[Exercise details]:
From the entries that follow, pick out all lines holding "thebibliography".

[Records for processing]:
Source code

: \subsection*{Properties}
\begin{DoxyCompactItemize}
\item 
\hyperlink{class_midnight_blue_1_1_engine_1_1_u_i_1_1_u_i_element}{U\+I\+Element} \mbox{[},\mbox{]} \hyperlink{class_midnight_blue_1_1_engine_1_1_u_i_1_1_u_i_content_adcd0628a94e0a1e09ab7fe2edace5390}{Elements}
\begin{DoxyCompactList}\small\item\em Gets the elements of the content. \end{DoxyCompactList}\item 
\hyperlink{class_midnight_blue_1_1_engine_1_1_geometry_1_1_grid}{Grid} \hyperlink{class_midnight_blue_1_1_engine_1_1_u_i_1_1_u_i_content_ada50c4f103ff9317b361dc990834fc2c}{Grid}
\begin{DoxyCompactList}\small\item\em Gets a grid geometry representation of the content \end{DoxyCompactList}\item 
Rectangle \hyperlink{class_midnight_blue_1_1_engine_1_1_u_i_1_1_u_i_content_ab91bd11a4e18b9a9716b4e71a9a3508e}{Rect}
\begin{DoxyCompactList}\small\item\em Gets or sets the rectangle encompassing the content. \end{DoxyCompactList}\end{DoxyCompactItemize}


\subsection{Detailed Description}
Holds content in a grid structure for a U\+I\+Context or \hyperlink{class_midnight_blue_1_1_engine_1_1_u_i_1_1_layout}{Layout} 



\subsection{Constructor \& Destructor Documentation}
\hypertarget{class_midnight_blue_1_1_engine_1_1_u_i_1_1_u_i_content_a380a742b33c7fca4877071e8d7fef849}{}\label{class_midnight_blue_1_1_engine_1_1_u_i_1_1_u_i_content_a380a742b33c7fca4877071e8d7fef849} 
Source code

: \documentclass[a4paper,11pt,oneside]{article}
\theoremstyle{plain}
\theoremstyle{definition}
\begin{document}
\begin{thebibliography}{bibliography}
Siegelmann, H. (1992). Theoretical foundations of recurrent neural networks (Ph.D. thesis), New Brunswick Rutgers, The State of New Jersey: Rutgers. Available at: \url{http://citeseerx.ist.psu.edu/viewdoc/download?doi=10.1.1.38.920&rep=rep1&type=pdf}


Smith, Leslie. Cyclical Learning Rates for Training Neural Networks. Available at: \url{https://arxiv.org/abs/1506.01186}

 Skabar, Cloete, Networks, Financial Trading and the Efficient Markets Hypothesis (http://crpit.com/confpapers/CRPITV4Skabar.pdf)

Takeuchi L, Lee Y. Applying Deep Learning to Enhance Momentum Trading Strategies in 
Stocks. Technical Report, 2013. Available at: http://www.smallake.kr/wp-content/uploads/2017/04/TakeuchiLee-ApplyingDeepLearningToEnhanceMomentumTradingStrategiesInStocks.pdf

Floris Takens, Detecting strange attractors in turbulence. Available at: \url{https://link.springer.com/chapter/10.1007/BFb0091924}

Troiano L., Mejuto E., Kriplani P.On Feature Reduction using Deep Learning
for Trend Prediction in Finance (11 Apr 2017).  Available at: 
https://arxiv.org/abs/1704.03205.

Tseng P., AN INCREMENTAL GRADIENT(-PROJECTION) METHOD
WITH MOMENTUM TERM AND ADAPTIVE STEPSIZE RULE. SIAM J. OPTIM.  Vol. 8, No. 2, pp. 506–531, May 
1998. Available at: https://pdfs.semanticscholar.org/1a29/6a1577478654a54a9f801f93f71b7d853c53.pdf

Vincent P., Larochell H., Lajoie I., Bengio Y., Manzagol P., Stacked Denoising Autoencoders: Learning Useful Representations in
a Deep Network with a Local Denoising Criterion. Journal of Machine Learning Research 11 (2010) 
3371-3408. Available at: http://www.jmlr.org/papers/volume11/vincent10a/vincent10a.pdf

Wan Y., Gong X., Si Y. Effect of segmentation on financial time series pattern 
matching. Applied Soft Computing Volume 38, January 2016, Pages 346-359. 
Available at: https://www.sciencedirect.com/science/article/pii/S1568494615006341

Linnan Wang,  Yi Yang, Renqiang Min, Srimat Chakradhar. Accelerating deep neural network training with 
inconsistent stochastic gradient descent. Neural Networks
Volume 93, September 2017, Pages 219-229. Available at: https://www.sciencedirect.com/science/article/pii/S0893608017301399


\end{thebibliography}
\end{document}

[Exercise result]:
\begin{thebibliography}{bibliography}
\end{thebibliography}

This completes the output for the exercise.